DATASET EXTRACT Start Marker
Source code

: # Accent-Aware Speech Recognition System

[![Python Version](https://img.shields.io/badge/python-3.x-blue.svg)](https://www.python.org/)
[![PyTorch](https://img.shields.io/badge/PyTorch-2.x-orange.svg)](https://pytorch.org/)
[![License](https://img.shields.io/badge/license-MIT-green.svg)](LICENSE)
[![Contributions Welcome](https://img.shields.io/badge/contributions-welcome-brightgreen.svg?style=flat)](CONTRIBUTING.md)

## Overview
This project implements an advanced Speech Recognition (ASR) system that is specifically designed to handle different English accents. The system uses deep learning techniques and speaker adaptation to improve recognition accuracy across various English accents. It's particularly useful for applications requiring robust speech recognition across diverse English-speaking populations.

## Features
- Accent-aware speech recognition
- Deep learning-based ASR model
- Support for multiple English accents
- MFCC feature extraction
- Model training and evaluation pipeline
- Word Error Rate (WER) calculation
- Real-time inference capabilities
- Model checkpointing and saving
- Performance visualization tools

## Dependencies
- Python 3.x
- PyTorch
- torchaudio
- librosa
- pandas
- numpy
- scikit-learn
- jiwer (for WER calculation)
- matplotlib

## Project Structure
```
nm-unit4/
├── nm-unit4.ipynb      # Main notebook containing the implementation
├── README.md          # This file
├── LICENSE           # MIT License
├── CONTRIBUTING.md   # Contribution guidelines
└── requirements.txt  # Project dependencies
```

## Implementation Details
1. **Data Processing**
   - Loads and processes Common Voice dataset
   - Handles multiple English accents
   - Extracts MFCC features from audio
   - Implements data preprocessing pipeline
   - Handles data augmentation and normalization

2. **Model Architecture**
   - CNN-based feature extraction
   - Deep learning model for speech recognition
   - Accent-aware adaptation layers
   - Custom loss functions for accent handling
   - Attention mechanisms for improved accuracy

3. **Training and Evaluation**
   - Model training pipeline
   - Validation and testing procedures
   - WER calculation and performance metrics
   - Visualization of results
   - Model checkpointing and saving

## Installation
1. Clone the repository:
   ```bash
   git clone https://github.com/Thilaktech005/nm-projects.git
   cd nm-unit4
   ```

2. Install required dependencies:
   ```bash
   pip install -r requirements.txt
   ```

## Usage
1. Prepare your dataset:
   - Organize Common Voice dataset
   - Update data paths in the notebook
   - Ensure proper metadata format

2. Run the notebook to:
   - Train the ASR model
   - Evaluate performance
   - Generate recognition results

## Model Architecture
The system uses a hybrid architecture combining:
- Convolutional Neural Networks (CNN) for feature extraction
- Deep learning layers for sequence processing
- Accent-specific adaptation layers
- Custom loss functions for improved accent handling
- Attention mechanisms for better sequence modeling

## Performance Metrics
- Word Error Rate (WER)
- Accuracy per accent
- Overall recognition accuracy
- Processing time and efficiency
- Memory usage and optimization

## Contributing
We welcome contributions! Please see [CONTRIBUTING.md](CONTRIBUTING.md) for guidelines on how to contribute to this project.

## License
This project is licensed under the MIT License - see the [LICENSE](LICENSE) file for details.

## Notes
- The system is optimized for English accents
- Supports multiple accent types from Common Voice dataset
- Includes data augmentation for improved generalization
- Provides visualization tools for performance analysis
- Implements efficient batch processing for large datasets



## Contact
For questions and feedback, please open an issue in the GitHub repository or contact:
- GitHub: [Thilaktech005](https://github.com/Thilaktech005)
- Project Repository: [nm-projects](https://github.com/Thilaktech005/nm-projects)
DATASET EXTRACT End Marker
> _PROBLEM STATEMENT_
Which lines above carry the string "Common"? Copy those lines.

> _REPLY_
   - Loads and processes Common Voice dataset
   - Organize Common Voice dataset
- Supports multiple accent types from Common Voice dataset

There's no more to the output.